Negli ultimi mesi in Germania, Francia, Spagna e Danimarca  sono state ristrutturate o ampliate alcune scuole e rimodulate le classi per fare in modo di evitare che ognuna ospiti fino a trenta studenti. Alcuni istituti hanno anche sostituito i vecchi banchi con postazioni singole. In Italia la situazione è più complicata e il governo ha preferito lasciare a casa gli studenti, costringendo a un superlavoro i genitori. Nel frattempo il ministro Lucia Azzolina ha preso in considerazione diverse ipotesi, tra cui quella di organizzare turni diversi per fare in modo di non affollare gli istituti (e nemmeno i mezzi del trasporto pubblico) e di prevedere delle attività che possano svolgersi nei cortili o nei giardini dei plessi scolastici.

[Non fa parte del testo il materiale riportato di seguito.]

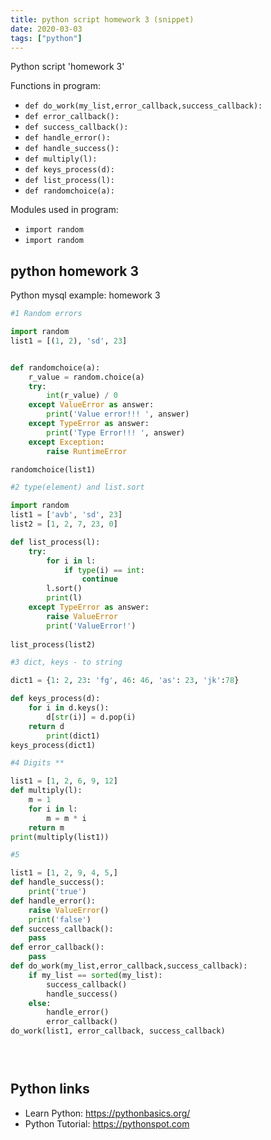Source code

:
 ```yaml
---
title: python script homework 3 (snippet)
date: 2020-03-03
tags: ["python"]
---
```

Python script 'homework 3'

Functions in program: 
* `def do_work(my_list,error_callback,success_callback):`
* `def error_callback():`
* `def success_callback():`
* `def handle_error():`
* `def handle_success():`
* `def multiply(l):`
* `def keys_process(d):`
* `def list_process(l):`
* `def randomchoice(a):`

Modules used in program: 
* `import random`
* `import random`

## python homework 3

Python mysql example: homework 3

```python
#1 Random errors

import random
list1 = [(1, 2), 'sd', 23]


def randomchoice(a):
	r_value = random.choice(a)
	try:
		int(r_value) / 0
	except ValueError as answer:
	    print('Value error!!! ', answer)	
	except TypeError as answer:
	    print('Type Error!!! ', answer)
	except Exception:
	    raise RuntimeError

randomchoice(list1)	

#2 type(element) and list.sort

import random
list1 = ['avb', 'sd', 23]
list2 = [1, 2, 7, 23, 0]

def list_process(l):
	try:
		for i in l:
			if type(i) == int:
				continue
		l.sort()
		print(l)
	except TypeError as answer:
		raise ValueError
        print('ValueError!')
			
list_process(list2)		    	

#3 dict, keys - to string

dict1 = {1: 2, 23: 'fg', 46: 46, 'as': 23, 'jk':78}

def keys_process(d):
	for i in d.keys():
		d[str(i)] = d.pop(i)
	return d
        print(dict1)			
keys_process(dict1)		

#4 Digits **

list1 = [1, 2, 6, 9, 12]
def multiply(l):
	m = 1
	for i in l:
		m = m * i
	return m	
print(multiply(list1))

#5 

list1 = [1, 2, 9, 4, 5,]
def handle_success():
	print('true')
def handle_error():
	raise ValueError()
	print('false')
def success_callback():
	pass
def error_callback():
	pass
def do_work(my_list,error_callback,success_callback):
	if my_list == sorted(my_list):
		success_callback()
		handle_success()
	else:
		handle_error()
		error_callback()	  	
do_work(list1, error_callback, success_callback)


         

```

## Python links

- Learn Python: https://pythonbasics.org/
- Python Tutorial: https://pythonspot.com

Ma il quadro è ancora indefinito e anche i partiti della maggioranza cominciano a esprimere molte perplessità. Italia Viva, che chiede da tempo al premier Giuseppe Conte di essere meno prudente per evitare il tracollo delle imprese, è intervenuta con decisione.. «Il governo ha il dovere di ascoltare la protesta dei presidi contro il rischio che la scuola a settembre non riapra per migliaia di ragazzi. Le indicazioni del comitato tecnico scientifico, come si è capito da subito, sono irrealizzabili per una buona parte delle scuole italiane. Diventino raccomandazioni, indichino modelli verso cui indirizzarsi, ma non siano recepite come criteri esclusivi, altrimenti a settembre si rischia il disastro sociale» scrive su Facebook il deputato Michele Anzaldi, componente della commissione Cultura della Camera. «Distribuire alle scuole - prosegue Anzaldi - una media di 38mila euro ciascuna, come sta facendo il Ministero, dando una lunga serie di compiti definiti cui i presidi dovrebbero adempiere trovando autonomamente soluzioni con risorse così limitate (acquistare il materiale per la sanificazione e i termoscanner, identificare aree verdi e attrezzarle, risistemare gli spazi esterni, smaltire i rifiuti, anche quelli speciali, far partire gli appalti per l’edilizia interna, cambiare gli arredi e acquistare o noleggiare tablet e hardware) significa rischiare di bloccare tutto e aprire la strada a contenziosi legali. Pensare di dimezzare la presenza degli alunni nelle classi, quando a 3 mesi dall’inizio della scuola ancora non c’è neanche un cantiere aperto per realizzare eventuali nuovi istituti, in gran parte delle scuole è utopia". Secondo Iv il ritardo è evidente: "Matteo Renzi aveva chiesto di partire subito con i lavori, ad aprile, ma invece di essere ascoltato è stato da molti attaccato. Ora rischia di essere tardi. I danni maggiori potrebbero subirli i bambini delle scuole materne, dove il comitato chiede un distanziamento ancora maggiore, con il rischio che molti bambini tra i 3 e i 6 anni restino senza scuola e senza socialità».